= Kargišan =

Kargišan (?–1757) was a Manchu official of the Qing dynasty. He belonged to the Irgen Gioro clan of the Plain Yellow Banner. He rose to the position of Governor-General of Fujian and Zhejiang (閩浙總督).

==Biography==
Kargišan was a clansman of Grand Secretary Isangga. His great-great-grandfather Hecen (赫臣) was the chieftain of the clan from Warka at the time and joined Jianzhou Jurchen leader Nurhaci's tribe. Hecen was later sent as an envoy to the Yehe confederacy, where he was ordered execution by its ruler Gintaisi. After Nurhaci destroyed Yehe, he ordered Kargišan's great-grandfather — Hecen's son Keifu — to personally execute his father's killer. Keifu followed Nurhaci in numerous campaigns and rendered meritorious service, rising to the hereditary rank of Third-class Light Chariot Commandant(輕車都尉). Kargišan's grandfather Kacilan (喀齊蘭) served as Vice Commander-in-Chief of the Plain Yellow Banner; his father Kailibu (凱里布) served as Minister of Personnel and inherited the hereditary rank.

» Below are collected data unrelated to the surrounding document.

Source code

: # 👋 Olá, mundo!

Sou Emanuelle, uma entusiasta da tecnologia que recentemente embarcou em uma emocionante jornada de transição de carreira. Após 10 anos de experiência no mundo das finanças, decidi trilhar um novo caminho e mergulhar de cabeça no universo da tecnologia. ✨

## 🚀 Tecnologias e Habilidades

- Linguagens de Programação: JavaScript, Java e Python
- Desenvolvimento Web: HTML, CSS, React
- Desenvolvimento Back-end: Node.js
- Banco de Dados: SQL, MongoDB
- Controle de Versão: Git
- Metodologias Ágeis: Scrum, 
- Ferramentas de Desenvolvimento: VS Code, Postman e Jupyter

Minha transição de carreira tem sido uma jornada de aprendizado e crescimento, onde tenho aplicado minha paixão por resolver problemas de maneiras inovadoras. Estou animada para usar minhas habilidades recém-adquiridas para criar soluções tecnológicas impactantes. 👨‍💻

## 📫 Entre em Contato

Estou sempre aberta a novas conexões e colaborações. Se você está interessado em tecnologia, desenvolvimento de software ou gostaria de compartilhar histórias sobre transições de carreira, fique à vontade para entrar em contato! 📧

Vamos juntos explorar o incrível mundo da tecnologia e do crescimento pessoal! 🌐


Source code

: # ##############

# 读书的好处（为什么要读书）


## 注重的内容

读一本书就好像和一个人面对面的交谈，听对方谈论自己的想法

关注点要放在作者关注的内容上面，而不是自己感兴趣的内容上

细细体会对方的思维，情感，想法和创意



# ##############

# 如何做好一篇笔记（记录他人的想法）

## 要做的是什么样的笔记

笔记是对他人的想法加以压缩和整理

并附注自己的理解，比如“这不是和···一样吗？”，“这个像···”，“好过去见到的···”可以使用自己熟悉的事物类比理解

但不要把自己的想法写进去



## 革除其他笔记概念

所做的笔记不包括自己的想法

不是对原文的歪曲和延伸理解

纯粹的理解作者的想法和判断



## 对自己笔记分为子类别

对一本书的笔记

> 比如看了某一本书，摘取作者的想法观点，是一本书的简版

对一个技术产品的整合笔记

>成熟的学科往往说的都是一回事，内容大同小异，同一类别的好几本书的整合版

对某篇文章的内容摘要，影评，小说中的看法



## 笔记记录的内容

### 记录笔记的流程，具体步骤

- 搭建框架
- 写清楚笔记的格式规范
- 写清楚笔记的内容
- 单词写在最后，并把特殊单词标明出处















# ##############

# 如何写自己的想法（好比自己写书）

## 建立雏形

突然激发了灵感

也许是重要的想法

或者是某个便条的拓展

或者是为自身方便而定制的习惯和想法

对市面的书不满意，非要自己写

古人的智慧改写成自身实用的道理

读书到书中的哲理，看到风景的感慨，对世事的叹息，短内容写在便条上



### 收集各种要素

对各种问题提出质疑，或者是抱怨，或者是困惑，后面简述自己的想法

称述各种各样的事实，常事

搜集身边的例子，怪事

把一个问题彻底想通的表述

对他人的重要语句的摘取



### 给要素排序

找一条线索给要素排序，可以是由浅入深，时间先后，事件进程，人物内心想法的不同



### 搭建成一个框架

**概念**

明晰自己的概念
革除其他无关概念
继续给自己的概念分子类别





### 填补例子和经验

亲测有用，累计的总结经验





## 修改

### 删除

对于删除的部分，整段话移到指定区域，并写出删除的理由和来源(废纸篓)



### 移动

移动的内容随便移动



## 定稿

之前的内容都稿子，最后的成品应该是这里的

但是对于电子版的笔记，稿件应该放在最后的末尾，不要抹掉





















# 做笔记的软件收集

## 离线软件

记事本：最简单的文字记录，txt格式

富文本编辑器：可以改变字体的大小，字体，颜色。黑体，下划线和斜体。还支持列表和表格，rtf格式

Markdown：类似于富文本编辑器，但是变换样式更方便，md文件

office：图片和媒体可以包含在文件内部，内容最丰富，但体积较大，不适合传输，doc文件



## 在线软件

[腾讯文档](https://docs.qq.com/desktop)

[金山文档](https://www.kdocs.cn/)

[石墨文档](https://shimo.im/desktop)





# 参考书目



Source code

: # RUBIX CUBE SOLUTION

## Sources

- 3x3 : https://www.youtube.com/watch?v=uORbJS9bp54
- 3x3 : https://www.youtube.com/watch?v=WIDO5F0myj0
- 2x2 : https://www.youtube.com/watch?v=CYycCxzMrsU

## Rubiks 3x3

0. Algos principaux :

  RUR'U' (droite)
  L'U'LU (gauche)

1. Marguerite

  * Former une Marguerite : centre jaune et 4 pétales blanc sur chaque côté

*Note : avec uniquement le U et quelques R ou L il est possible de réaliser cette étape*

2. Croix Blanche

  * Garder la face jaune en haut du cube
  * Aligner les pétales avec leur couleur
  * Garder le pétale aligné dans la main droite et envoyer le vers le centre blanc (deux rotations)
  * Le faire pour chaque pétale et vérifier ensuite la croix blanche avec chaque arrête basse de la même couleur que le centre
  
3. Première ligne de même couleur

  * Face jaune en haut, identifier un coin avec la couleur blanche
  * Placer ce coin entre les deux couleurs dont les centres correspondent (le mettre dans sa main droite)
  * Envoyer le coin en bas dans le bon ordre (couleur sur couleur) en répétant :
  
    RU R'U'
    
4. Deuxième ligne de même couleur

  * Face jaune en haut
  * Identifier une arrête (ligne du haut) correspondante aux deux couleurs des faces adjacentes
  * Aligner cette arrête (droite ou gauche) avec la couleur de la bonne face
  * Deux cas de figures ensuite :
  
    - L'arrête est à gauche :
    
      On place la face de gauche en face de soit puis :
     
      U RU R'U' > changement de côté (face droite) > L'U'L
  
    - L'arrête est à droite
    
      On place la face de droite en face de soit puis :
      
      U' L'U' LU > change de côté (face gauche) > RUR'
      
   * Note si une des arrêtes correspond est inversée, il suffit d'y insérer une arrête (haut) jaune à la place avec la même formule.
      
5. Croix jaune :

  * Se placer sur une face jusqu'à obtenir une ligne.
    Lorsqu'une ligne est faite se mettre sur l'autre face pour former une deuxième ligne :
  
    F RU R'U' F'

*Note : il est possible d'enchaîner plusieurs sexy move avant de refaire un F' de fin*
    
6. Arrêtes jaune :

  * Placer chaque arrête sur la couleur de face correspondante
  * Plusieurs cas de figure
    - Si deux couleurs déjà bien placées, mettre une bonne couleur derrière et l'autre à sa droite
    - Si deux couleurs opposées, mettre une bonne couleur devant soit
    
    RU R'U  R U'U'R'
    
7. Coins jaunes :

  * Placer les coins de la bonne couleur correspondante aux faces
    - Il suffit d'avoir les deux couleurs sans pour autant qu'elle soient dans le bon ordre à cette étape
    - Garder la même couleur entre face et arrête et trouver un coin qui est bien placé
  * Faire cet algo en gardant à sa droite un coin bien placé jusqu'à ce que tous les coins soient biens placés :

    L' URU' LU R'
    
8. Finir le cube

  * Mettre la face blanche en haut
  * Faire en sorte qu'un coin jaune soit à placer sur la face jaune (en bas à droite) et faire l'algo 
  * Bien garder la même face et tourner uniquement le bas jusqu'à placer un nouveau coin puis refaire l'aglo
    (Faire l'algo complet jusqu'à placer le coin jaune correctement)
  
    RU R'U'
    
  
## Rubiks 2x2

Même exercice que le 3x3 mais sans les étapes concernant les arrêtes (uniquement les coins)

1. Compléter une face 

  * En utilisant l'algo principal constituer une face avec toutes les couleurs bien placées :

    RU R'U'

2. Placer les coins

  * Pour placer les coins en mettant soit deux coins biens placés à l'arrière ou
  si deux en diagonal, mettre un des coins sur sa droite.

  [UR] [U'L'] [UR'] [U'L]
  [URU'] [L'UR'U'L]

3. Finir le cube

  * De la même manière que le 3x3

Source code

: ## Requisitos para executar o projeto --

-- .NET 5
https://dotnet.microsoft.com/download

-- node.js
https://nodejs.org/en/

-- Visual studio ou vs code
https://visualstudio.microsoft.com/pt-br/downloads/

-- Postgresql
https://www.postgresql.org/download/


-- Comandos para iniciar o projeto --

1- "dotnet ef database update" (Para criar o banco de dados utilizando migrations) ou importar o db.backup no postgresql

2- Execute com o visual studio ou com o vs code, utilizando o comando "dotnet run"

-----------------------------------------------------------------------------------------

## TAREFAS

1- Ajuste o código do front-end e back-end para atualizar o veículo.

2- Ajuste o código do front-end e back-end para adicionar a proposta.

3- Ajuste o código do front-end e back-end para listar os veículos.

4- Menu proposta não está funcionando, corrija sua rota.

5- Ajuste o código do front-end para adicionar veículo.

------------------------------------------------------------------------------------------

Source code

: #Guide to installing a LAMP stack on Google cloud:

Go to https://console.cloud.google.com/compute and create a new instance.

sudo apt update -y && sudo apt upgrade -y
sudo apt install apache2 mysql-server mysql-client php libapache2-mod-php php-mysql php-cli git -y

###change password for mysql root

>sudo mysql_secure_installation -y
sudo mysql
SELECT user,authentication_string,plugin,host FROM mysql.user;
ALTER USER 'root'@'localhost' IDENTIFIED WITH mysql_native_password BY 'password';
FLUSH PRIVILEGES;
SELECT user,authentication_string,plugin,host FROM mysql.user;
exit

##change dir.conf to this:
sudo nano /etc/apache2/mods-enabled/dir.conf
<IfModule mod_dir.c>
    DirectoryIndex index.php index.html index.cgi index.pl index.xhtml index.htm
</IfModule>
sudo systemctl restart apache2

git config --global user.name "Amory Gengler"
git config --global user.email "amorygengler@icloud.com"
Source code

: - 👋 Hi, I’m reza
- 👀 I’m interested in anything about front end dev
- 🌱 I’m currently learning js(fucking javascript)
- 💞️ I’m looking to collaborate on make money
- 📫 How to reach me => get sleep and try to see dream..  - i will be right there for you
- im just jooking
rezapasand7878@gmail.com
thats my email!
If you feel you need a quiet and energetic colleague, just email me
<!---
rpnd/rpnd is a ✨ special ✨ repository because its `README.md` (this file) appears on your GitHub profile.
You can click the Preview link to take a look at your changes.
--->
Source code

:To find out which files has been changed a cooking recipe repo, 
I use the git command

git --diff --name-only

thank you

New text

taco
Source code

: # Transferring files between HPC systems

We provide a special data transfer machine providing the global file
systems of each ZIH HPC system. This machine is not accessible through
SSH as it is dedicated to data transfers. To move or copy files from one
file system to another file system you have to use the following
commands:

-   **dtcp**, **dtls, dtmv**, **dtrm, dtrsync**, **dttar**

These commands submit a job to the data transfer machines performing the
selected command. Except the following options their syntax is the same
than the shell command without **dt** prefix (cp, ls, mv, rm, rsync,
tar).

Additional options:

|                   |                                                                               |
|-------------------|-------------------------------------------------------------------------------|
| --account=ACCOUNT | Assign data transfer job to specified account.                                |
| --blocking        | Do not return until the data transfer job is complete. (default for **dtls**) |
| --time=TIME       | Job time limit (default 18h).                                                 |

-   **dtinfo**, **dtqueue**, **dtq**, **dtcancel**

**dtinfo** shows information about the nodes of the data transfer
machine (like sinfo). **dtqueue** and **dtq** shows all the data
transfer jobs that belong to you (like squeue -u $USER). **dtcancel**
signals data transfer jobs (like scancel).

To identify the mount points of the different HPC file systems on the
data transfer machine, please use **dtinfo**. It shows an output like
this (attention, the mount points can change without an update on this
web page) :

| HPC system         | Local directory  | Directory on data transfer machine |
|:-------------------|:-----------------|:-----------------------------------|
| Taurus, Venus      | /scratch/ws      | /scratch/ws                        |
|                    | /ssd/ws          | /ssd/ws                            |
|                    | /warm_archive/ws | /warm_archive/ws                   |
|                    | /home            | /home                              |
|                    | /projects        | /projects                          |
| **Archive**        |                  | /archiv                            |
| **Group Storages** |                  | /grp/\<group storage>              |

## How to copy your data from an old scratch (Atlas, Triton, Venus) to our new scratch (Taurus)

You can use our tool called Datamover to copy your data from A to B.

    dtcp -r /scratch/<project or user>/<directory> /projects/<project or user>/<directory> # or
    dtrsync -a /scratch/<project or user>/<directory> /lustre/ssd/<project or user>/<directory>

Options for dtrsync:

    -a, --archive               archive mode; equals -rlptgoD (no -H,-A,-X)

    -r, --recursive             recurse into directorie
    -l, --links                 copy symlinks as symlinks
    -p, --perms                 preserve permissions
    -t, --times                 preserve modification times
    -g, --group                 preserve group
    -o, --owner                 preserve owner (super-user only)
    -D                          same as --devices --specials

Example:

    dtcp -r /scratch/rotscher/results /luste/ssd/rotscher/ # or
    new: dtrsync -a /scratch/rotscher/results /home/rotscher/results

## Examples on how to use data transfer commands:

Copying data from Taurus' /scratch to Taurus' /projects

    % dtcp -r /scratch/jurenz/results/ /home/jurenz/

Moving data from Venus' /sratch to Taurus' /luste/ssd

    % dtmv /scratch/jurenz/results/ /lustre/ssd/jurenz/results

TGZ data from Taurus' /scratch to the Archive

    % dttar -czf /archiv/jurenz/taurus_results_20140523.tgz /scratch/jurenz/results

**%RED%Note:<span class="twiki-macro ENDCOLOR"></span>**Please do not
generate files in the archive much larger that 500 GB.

Kargišan inherited the hereditary rank (騎都尉) and the position of hereditary niru (company) commander (世管佐領) in his early age. He subsequently served as a vice director in the Imperial Stables (上駟院員外郎), Director in the Ministry of Works (工部郎中), and Vice Minister of War. In 1735, he was dismissed for submitting a false report on horse inspection and was sent to Mukden to handle grain storage duties. In 1736, he was reinstated and tasked with managing the Banners troops at the Summer Palace(圓明園). In 1738, he was appointed Academician of the Grand Secretariat and Vice Minister of Revenue, and later transferred to Vice Minister of Personnel.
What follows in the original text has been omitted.